I am using Jetson Nano Developer Kit with Carrier Board revision B01.
I have flashed the nv-jetson-nano-sd-card-image-r32-3-1 with Etcher.
I am aware that carrier board has PCIe M.2 Key E connector that supports single line PCIe devices.
However, we have connected NVMe PCIe (x4) SSD over the breadboard with the M2 connector and added additional lines as “Test Points”.
I’m not clear on this. Could you please provide more info?
Since NVMe SSDs come in M.2 Key-M formfactor and Nano has M.2 Key-E formfactor, how is the connection made exactly?

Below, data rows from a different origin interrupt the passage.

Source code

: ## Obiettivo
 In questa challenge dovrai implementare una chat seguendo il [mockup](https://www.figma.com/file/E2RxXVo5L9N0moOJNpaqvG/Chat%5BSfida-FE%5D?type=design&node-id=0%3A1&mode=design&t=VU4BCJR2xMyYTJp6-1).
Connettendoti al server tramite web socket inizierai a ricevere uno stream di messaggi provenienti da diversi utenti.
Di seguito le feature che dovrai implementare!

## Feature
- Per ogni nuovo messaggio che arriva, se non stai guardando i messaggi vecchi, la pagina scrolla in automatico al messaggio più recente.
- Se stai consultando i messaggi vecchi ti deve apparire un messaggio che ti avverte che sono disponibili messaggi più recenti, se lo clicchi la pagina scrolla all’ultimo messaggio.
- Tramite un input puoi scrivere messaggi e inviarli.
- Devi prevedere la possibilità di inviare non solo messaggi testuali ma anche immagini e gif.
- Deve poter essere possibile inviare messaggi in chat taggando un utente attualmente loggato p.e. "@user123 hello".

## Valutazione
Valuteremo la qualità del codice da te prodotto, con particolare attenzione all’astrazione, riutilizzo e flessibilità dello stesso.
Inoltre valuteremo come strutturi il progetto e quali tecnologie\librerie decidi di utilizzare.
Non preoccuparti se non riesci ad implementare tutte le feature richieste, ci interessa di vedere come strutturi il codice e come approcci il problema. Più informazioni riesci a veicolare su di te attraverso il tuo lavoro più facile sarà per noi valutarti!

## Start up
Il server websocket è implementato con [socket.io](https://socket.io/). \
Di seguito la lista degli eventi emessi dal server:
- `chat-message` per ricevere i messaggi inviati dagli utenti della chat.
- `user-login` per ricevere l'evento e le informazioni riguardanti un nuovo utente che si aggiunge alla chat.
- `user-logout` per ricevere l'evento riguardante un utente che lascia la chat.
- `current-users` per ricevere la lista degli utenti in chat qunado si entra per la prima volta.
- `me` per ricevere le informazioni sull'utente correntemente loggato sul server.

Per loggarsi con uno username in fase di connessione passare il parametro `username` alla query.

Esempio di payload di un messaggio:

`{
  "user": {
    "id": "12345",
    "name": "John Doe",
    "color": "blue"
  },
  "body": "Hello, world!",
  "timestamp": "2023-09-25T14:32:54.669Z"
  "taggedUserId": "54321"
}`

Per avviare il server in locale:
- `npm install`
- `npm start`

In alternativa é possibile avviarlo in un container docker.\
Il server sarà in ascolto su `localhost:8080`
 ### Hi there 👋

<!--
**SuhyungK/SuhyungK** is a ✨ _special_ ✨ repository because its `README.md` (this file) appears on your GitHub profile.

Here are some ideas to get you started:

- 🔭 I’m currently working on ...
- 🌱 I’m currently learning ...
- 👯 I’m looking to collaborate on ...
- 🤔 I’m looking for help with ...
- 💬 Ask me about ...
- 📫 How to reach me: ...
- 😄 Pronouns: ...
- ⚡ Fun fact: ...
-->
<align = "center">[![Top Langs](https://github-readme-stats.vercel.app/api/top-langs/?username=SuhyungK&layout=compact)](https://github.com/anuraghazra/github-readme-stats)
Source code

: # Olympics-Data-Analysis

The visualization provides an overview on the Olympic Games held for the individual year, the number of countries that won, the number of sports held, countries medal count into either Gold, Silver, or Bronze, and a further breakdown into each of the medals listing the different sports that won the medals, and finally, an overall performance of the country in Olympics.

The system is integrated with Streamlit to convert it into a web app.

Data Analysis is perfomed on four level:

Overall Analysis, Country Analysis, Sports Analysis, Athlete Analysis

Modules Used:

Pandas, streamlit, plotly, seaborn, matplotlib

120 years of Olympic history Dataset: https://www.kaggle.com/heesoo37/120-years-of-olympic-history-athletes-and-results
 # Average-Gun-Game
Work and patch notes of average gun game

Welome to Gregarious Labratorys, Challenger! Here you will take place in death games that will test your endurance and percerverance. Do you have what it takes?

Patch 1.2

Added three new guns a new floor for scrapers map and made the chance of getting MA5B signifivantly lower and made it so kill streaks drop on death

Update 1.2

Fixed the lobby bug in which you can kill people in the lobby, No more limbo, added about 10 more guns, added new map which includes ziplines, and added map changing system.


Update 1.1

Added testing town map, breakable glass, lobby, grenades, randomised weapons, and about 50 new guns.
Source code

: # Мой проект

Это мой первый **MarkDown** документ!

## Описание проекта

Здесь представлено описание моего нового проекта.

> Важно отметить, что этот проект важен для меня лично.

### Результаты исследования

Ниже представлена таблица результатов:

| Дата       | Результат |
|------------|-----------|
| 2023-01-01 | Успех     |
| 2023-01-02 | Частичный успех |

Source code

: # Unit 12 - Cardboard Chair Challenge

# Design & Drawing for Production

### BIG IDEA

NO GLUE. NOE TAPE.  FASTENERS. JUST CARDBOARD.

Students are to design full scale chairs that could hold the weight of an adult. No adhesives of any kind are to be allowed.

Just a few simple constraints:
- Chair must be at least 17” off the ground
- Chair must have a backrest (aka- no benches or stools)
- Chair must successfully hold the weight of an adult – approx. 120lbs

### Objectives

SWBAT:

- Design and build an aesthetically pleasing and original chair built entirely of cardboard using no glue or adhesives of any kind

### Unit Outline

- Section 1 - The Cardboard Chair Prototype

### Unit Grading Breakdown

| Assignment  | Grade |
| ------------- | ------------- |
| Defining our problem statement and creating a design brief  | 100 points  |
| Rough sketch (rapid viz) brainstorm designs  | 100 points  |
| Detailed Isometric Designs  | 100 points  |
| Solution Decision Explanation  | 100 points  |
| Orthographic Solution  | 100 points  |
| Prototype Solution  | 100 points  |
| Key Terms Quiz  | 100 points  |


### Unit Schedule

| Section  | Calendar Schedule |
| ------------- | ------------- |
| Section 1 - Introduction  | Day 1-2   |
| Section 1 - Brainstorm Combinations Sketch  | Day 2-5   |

What do you mean by over the breadboard?
What all lanes from M.2 Key-E slot are sampled and taken to the breadboard?
Since PCIes REFCLK is 100 MHz and Tx/Rx lanes are at 2.5GHz / 5 GHz based on Gen-1 or Gen-2 speed, I don’t think this kind of connection works reliably. The fact that you got the device enumerated once confirms that all the Tx/Rx lanes along with sideband signals are routed correctly, but the AER errors that appeared in the log confirm that the link is not reliable. Please use a COTS M.2 Key-E to M.2 Key-M adapters (some thing like Amazon.com ) for a reliable connection.
REFCLK would be available during the link up time and it will be removed if the link doesn’t come up, If the PCIe link is not coming up in your setup, then, you should be observing REFCLK for a very brief amount of time.
If you want to see the REFCLK continuously i.e. even when the PCIe link doesn’t come up, please remove “nvidia,enable-power-down” entry from the respective controllers device-tree entry.
With this, you may be able to see the REFCLK but not sure how is that going to help. To get the PCIe link up, we need the setup to follow PCIe spec recommendations (like trace length, coupling capacitance Etc…)
For anyone with similar problem, after printing out the custom board and following PCIe spec recommendations we managed to read the SSD without any further changes to device-tree or boot arguments.
There also were no problems with formatting and mounting the device.
This means that problems were most likely in unreliable communication due to this “prototyping” wiring as @vidyas suggested.